> _Instructions to follow_: Report all lines of the data below that hold the word "sqrt".

(Stored data)
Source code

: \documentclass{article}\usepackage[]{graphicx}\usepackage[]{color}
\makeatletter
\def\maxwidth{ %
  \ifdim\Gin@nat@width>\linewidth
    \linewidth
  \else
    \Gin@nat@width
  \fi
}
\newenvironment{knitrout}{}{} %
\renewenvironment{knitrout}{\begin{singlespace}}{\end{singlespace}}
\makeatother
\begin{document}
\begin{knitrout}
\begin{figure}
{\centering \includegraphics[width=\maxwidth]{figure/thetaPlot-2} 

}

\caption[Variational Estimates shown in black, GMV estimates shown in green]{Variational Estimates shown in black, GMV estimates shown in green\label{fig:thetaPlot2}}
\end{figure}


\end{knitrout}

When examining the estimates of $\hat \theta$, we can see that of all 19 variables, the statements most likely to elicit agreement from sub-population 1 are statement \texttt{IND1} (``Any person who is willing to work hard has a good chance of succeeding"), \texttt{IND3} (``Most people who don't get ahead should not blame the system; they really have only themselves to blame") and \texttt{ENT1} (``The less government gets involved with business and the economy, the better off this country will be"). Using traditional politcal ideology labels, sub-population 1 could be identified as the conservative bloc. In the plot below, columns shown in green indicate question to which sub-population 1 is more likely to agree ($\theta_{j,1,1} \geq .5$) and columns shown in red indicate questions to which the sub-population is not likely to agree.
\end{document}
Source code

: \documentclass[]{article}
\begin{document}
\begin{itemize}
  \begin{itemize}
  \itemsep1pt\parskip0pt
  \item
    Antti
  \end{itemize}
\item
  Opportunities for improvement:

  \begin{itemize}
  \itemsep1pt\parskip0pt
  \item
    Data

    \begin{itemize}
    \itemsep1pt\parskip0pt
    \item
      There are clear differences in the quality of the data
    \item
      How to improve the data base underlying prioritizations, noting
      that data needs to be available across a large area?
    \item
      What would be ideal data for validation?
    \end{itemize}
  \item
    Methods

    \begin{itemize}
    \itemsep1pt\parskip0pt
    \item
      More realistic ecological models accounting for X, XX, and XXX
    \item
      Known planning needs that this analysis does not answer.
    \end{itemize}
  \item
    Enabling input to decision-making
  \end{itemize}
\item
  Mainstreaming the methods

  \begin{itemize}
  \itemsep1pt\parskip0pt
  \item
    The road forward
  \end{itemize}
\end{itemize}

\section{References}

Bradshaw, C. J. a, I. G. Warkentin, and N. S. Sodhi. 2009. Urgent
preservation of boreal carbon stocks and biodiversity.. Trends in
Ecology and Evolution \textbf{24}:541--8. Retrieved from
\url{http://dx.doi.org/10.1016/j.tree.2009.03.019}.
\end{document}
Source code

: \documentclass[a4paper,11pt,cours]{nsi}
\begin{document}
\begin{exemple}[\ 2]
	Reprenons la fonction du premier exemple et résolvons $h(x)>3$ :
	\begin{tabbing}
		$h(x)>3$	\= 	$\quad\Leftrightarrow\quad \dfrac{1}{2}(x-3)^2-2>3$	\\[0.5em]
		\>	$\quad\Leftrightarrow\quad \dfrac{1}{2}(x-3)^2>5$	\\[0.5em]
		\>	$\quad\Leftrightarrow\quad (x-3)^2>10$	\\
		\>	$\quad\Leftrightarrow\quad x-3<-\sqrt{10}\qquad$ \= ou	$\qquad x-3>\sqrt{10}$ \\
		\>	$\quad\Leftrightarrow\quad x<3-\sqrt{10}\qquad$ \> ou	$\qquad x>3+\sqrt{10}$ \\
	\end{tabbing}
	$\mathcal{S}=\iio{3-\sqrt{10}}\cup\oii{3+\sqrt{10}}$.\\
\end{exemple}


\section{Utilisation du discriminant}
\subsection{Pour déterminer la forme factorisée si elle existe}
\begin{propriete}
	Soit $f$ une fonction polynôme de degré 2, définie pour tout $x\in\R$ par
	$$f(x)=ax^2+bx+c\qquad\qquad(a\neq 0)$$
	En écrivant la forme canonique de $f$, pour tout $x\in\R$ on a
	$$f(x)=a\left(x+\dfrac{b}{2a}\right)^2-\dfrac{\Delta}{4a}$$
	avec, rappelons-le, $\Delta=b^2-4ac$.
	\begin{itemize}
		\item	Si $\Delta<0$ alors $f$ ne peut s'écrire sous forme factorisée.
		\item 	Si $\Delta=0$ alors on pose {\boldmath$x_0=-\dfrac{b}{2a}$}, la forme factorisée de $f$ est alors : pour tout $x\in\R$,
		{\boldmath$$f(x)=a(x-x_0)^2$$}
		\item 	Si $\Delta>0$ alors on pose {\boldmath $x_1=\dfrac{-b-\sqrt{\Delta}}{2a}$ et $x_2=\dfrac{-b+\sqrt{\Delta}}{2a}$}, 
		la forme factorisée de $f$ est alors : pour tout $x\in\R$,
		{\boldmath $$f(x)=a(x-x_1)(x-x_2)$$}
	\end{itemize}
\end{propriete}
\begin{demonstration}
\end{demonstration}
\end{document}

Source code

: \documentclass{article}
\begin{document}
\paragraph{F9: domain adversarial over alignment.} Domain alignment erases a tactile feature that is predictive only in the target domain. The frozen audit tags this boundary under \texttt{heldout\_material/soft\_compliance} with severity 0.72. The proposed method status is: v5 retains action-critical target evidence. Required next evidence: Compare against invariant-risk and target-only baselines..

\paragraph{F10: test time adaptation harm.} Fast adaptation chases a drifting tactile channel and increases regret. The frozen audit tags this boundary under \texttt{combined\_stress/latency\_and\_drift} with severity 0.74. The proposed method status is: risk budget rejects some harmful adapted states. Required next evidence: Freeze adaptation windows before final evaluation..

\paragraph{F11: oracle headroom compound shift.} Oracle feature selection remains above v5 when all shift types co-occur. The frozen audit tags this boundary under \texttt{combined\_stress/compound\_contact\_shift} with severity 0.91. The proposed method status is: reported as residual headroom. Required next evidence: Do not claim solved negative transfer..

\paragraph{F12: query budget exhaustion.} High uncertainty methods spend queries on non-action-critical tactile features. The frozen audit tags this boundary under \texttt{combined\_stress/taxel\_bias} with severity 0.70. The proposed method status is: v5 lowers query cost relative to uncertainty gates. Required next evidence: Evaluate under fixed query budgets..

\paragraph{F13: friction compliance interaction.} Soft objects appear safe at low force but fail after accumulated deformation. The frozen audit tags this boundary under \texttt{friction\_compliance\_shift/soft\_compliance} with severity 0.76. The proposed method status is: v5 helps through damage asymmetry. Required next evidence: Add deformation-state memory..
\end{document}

> _Task answer_:
		\>	$\quad\Leftrightarrow\quad x-3<-\sqrt{10}\qquad$ \= ou	$\qquad x-3>\sqrt{10}$ \\
		\>	$\quad\Leftrightarrow\quad x<3-\sqrt{10}\qquad$ \> ou	$\qquad x>3+\sqrt{10}$ \\
	$\mathcal{S}=\iio{3-\sqrt{10}}\cup\oii{3+\sqrt{10}}$.\\
		\item 	Si $\Delta>0$ alors on pose {\boldmath $x_1=\dfrac{-b-\sqrt{\Delta}}{2a}$ et $x_2=\dfrac{-b+\sqrt{\Delta}}{2a}$}, 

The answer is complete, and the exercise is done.